Enxerga alguma semelhança no seu protagonismo com o de Paulo Francis?
Ele foi um dos meus formadores como intelectual público. Vejo-o como alguém bem formado e corajoso que bateu de frente com o status quo da intelligentsia. Pra mim é sempre uma honra ser comparado a ele.
Você critica veementemente as redes sociais mas notei que tem uma comunidade de admiradores no facebook com umas 3 mil curtidas. e se estivesse no twitter seria um sucesso…
Mas não tenho paciência pra isso. critico a crença infantil de que as redes sociais farao o mundo melhor.
Oriente Médio: o que esse conflito em Gaza nos ensina?
Que não há solução militar pro conflito, que devemos dar ouvido à Autoridade Palestina, que o Hamas é muito competente em marketing e que o antissemitismo hoje se chama antissionismo. Herzl acreditou que um Estado judeu resolveria o antissemitismo, errou em achar isso.
Por que odeia tanto os ‘playboys lights’ e suas bikes, ou os ‘inteligentinhos’?
Porque estão por toda parte… e porque são os novos puritanos do mundo… se acham superiores moralmente. Hoje em dia, Sade falaria deles e não de sexo.
Toda mulher feia é ressentida?
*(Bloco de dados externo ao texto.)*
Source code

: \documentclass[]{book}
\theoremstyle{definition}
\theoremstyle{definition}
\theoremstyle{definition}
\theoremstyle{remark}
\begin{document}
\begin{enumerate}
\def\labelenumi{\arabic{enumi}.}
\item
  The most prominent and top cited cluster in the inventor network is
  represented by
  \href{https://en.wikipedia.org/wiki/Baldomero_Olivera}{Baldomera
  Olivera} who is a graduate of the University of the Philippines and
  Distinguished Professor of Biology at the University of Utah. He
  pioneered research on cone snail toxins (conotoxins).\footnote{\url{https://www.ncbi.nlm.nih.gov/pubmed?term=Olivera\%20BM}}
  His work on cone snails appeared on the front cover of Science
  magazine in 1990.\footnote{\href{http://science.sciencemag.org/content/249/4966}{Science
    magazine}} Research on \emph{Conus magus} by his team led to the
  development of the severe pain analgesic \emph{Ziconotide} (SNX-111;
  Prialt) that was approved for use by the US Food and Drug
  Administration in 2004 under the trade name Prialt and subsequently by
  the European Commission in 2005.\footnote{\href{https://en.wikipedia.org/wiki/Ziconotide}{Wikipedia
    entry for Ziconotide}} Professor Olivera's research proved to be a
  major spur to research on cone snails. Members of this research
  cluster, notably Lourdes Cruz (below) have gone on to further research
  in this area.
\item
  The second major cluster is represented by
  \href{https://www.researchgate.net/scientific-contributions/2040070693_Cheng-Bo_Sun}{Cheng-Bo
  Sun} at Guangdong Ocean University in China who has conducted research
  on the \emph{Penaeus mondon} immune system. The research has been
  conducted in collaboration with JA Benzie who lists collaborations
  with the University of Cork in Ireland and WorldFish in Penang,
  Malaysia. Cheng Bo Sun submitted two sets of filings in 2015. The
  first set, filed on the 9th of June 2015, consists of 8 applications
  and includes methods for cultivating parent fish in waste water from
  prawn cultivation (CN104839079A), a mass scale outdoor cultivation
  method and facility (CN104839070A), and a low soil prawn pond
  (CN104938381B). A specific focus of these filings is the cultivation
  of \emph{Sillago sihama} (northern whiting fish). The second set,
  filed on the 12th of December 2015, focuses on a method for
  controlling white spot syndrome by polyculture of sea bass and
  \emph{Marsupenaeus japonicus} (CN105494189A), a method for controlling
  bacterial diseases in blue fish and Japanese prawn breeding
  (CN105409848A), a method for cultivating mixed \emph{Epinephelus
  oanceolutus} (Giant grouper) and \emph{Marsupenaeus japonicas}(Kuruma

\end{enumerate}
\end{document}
Toda mulher independente é incapaz de encontrar um homem que queira fecundá-la e que a obedeça?
Não, não acho que toda mulher feia seja ressentida, falo isso como figura pra trazer à tona uma forma de inveja e hoje é proibido falar do ressentimento… já tem gente nos EUA querendo taxar pessoas mais bonitas como forma de justiça social. Desconfio da bondade do bons. Nem acho que toda mulher independente não encontre um parceiro, acho que o discurso do sucesso da independência mente sobre esse lado b da solidão de muitas mulheres. Pratico simplesmente a iconoclastia com a intenção de falar o que não se pode falar.
Então em matéria de sexo o mundo já foi melhor.
Hahaha… acho que sim… menos papo, mais fato…
Você é contra as baladas?
Não, acho-as um bode.
Não seria um exagero dizer que os documentos estudados por nossos descendentes para compreender como vivemos serão as pesquisas de mercado feitas pelas agências de publicidade, e que as pesquisas feitas pelas universidades são uma nulidade?
Exagero um pouco sim, for the sake of the argument, mas como o argumento é absurdo, sua função é recusar a ideia óbvia de que essas pesquisas não sejam melhores do que a burocracia das academias e suas ideologias salvadoras. Em publicidade se lida com muito dinheiro, e se você viajar, perde o cliente. Na universidade podemos falar qualquer coisa em ciências humanas porque ninguém vai perder o emprego por isso, a menos que seja por patrulha ideológica.
Você escreve – “ética”, quando você vê alguém usando essa palavra, indica que está diante de um mal caráter. Pensei na Marina Silva. E na Dilma. e no Aécio. Algum comentário geral sobre estas eleições e no modo como vivemos a política?
Acho que é saudável mudar de partido quando a situação está ruim. O discurso sobre ética na política é marketing. Não se pode abusar, mas li Maquiavel muitas vezes pra levar ética e política como coisas obviamente irmãs. Acho que a política é o lugar da competência em gestão de assuntos públicos.